[Dataset records]

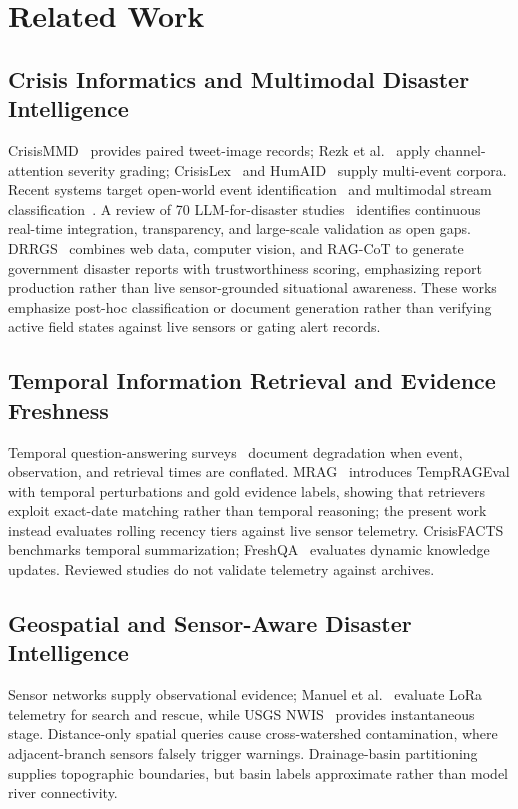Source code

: \documentclass[conference]{IEEEtran}
\begin{document}
\section{Related Work}
\subsection{Crisis Informatics and Multimodal Disaster Intelligence}
CrisisMMD~\cite{crisismmd} provides paired tweet-image records; Rezk et al.~\cite{rezk2023} apply channel-attention severity grading; CrisisLex~\cite{olteanu2014} and HumAID~\cite{humaid} supply multi-event corpora. Recent systems target open-world event identification~\cite{yu2025} and multimodal stream classification~\cite{kim2025}. A review of 70 LLM-for-disaster studies~\cite{xu2025} identifies continuous real-time integration, transparency, and large-scale validation as open gaps. DRRGS~\cite{drrgs2026} combines web data, computer vision, and RAG-CoT to generate government disaster reports with trustworthiness scoring, emphasizing report production rather than live sensor-grounded situational awareness. These works emphasize post-hoc classification or document generation rather than verifying active field states against live sensors or gating alert records.

\subsection{Temporal Information Retrieval and Evidence Freshness}
Temporal question-answering surveys~\cite{piryani2023} document degradation when event, observation, and retrieval times are conflated. MRAG~\cite{mrag2025} introduces TempRAGEval with temporal perturbations and gold evidence labels, showing that retrievers exploit exact-date matching rather than temporal reasoning; the present work instead evaluates rolling recency tiers against live sensor telemetry. CrisisFACTS~\cite{crisisfacts} benchmarks temporal summarization; FreshQA~\cite{freshqa} evaluates dynamic knowledge updates. Reviewed studies do not validate telemetry against archives.

\subsection{Geospatial and Sensor-Aware Disaster Intelligence}
Sensor networks supply observational evidence; Manuel et al.~\cite{manuel2024} evaluate LoRa telemetry for search and rescue, while USGS NWIS~\cite{usgsnwis} provides instantaneous stage. Distance-only spatial queries cause cross-watershed contamination, where adjacent-branch sensors falsely trigger warnings. Drainage-basin partitioning supplies topographic boundaries, but basin labels approximate rather than model river connectivity.
\end{document}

[/Dataset records]

__Assignment__.
Once each line with "labels" in the entries is counted, state the total and nothing else.

__Final answer__.
2